_Assigned task:_ Nothing but the lines from the one with "See the [list" down to the one with "A free, view-only" should be returned, exactly and with both ends included, from the material below.

_Data provided:_

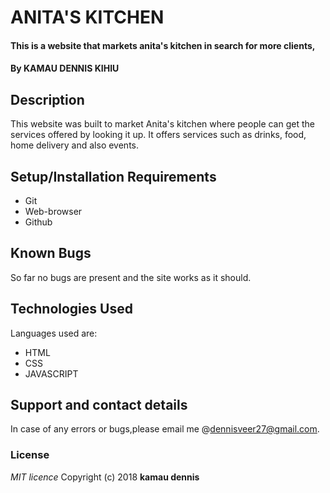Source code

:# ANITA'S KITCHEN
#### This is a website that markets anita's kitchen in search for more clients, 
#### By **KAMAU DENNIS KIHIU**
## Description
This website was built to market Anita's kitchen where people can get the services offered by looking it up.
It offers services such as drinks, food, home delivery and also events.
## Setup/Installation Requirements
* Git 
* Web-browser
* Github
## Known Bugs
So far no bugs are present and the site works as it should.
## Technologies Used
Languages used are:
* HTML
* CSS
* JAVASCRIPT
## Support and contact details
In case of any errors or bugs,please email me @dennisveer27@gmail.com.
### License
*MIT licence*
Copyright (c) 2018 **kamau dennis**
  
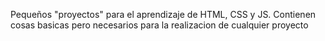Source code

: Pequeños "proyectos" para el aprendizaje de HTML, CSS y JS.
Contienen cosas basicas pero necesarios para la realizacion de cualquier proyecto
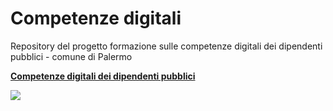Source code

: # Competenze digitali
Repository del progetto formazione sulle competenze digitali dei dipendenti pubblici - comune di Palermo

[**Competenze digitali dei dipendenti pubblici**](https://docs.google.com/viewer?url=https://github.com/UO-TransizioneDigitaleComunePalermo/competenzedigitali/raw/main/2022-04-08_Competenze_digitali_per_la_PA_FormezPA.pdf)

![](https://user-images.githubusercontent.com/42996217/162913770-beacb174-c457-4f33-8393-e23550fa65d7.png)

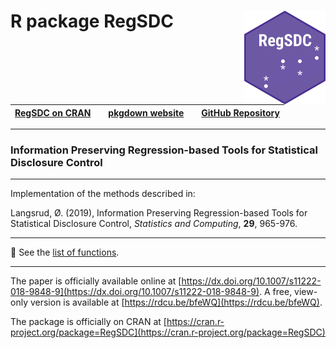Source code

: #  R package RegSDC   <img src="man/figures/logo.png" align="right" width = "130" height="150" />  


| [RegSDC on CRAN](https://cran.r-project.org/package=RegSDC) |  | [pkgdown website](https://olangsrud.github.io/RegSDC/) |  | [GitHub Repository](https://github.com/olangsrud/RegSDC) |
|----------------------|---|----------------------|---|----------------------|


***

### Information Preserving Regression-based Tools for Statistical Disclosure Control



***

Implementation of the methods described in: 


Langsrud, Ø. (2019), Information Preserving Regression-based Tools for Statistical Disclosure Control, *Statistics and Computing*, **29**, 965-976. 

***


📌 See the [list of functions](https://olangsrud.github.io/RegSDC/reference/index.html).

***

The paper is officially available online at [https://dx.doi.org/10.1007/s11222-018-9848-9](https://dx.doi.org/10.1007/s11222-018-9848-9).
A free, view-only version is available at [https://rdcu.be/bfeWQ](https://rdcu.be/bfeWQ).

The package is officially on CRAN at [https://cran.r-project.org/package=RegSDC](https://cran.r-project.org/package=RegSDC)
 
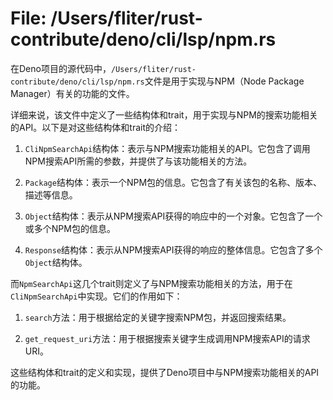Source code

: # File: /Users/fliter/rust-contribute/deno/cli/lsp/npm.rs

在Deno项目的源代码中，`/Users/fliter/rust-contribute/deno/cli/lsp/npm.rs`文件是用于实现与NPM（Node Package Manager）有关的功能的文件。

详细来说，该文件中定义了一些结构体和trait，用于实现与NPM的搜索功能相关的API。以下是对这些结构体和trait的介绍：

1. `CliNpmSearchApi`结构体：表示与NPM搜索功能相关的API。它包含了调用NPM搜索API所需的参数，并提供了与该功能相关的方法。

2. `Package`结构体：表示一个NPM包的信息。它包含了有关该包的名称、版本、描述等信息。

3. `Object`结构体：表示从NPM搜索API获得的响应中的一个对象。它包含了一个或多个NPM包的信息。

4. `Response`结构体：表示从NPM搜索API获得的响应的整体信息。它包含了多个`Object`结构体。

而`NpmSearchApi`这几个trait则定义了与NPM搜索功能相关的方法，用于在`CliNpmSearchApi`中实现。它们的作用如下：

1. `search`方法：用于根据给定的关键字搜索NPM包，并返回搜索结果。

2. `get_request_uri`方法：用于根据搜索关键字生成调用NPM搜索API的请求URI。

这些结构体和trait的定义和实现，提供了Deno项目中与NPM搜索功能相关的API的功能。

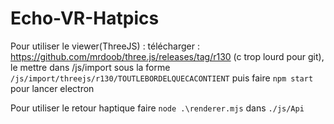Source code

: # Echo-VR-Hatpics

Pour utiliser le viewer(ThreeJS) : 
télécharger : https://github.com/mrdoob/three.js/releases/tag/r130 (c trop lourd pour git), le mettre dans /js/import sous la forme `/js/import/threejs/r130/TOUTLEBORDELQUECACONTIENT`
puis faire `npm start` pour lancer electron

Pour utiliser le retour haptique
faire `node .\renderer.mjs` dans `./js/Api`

--

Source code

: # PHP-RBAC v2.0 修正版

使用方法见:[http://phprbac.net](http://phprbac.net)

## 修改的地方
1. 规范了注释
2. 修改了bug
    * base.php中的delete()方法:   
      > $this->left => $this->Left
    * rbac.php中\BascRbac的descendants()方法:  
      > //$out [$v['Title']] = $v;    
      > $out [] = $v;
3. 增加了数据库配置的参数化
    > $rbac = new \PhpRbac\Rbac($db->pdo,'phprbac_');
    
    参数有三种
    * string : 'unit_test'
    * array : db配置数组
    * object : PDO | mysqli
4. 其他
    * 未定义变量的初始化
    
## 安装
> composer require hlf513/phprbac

_Solution for this problem:_
📌 See the [list of functions](https://olangsrud.github.io/RegSDC/reference/index.html).

***

The paper is officially available online at [https://dx.doi.org/10.1007/s11222-018-9848-9](https://dx.doi.org/10.1007/s11222-018-9848-9).
A free, view-only version is available at [https://rdcu.be/bfeWQ](https://rdcu.be/bfeWQ).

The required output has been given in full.